While Rodriguez ushers you into infinite fields of visual play, Carol Benson’s oil and encaustic paintings, hanging in Grona’s middle gallery, erect puzzling barriers that leave viewers feet planted firmly on the cement. Flesh-toned surfaces marked with abstract stigmata and tattoos emphasize the brush strokes while concealing intriguing aqua, red, and pink underpainting — which makes it tempting to compare these human-scale canvases to the Artful Dodger in each of us. Food for heart and mind.

The same can be said of Adrien Carin Ryder’s fabric sculptures, on view at UTSA Satellite Space. If you hold with the scholars who place the advent of feminist clothing art in the 1960s with Mimi Smith and her contemporaries and not with the first women who raised dress hems out of the disease-carrying muck or donned a pair of pants, you might find the whole idea of fashion-based commentary a little tiresome. But Ryder differentiates her work from her predecessors and her contemporaries by combining abstracted prints that look like enlarged tissue and blood vessels with gauzy shifts that wouldn’t be out of place on the Amazon isle of Linda Carter’s mid-’70s Wonder Woman. Sobering things up are embroidered aberrations in toxic-looking greens and yellows, and long threads of red that flow to the floor.

Just when you feel you might be consumed by mortality-driven introspection, Erin Guy’s abstraction of an abstraction will pull you into the next room, where desert-hued camouflage seems to be drifting heavenward piece by piece. This wall-size installation is strong enough on its own to provoke questions about our use/misuse, representation/misprepresentation of nature — but there’s no harm in Guy’s accompanying watercolors, just a lovely dilution.

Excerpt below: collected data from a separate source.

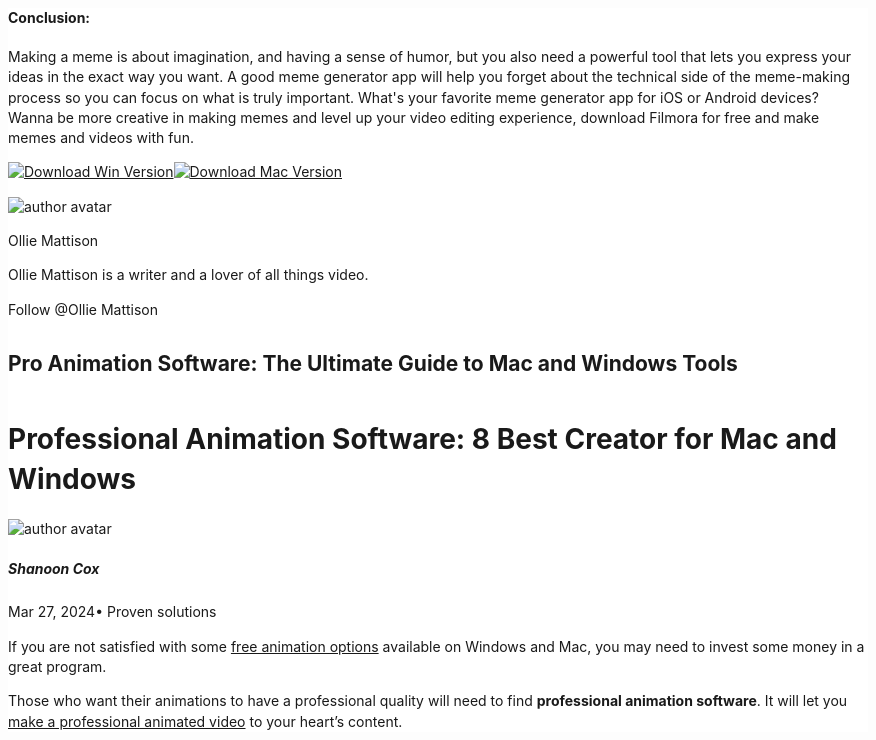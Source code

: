 
#### **Conclusion:**

Making a meme is about imagination, and having a sense of humor, but you also need a powerful tool that lets you express your ideas in the exact way you want. A good meme generator app will help you forget about the technical side of the meme-making process so you can focus on what is truly important. What's your favorite meme generator app for iOS or Android devices? Wanna be more creative in making memes and level up your video editing experience, download Filmora for free and make memes and videos with fun.

[![Download Win Version](https://images.wondershare.com/filmora/guide/download-btn-win.jpg)](https://tools.techidaily.com/wondershare/filmora/download/)[![Download Mac Version](https://images.wondershare.com/filmora/guide/download-btn-mac.jpg)](https://tools.techidaily.com/wondershare/filmora/download/)

![author avatar](https://images.wondershare.com/filmora/article-images/ollie-mattison.jpg)

Ollie Mattison

Ollie Mattison is a writer and a lover of all things video.

Follow @Ollie Mattison

<ins class="adsbygoogle"
     style="display:block"
     data-ad-format="autorelaxed"
     data-ad-client="ca-pub-7571918770474297"
     data-ad-slot="1223367746"></ins>

<ins class="adsbygoogle"
     style="display:block"
     data-ad-format="autorelaxed"
     data-ad-client="ca-pub-7571918770474297"
     data-ad-slot="1223367746"></ins>



## Pro Animation Software: The Ultimate Guide to Mac and Windows Tools

# Professional Animation Software: 8 Best Creator for Mac and Windows

![author avatar](https://images.wondershare.com/filmora/article-images/shannon-cox.jpg)

##### Shanoon Cox

 Mar 27, 2024• Proven solutions

If you are not satisfied with some [free animation options](https://tools.techidaily.com/wondershare/filmora/download/) available on Windows and Mac, you may need to invest some money in a great program.

Those who want their animations to have a professional quality will need to find **professional animation software**. It will let you [make a professional animated video](https://tools.techidaily.com/wondershare/filmora/download/) to your heart’s content.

As much as I crave the transcendent aesthetic experience, I’m also a mere mortal who likes the tactile sensation of rocks in a pocket, and so back to Joan Grona for the bargain of the month: Paula Cox’s resin-covered wooden linocuts of dogs, tiered cakes, and dolls — a steal at $100. Made to extend from the wall like giant refrigerator magnets, or homemade Fiesta medals, they are resolutely human-scale, earthbound, and appealing.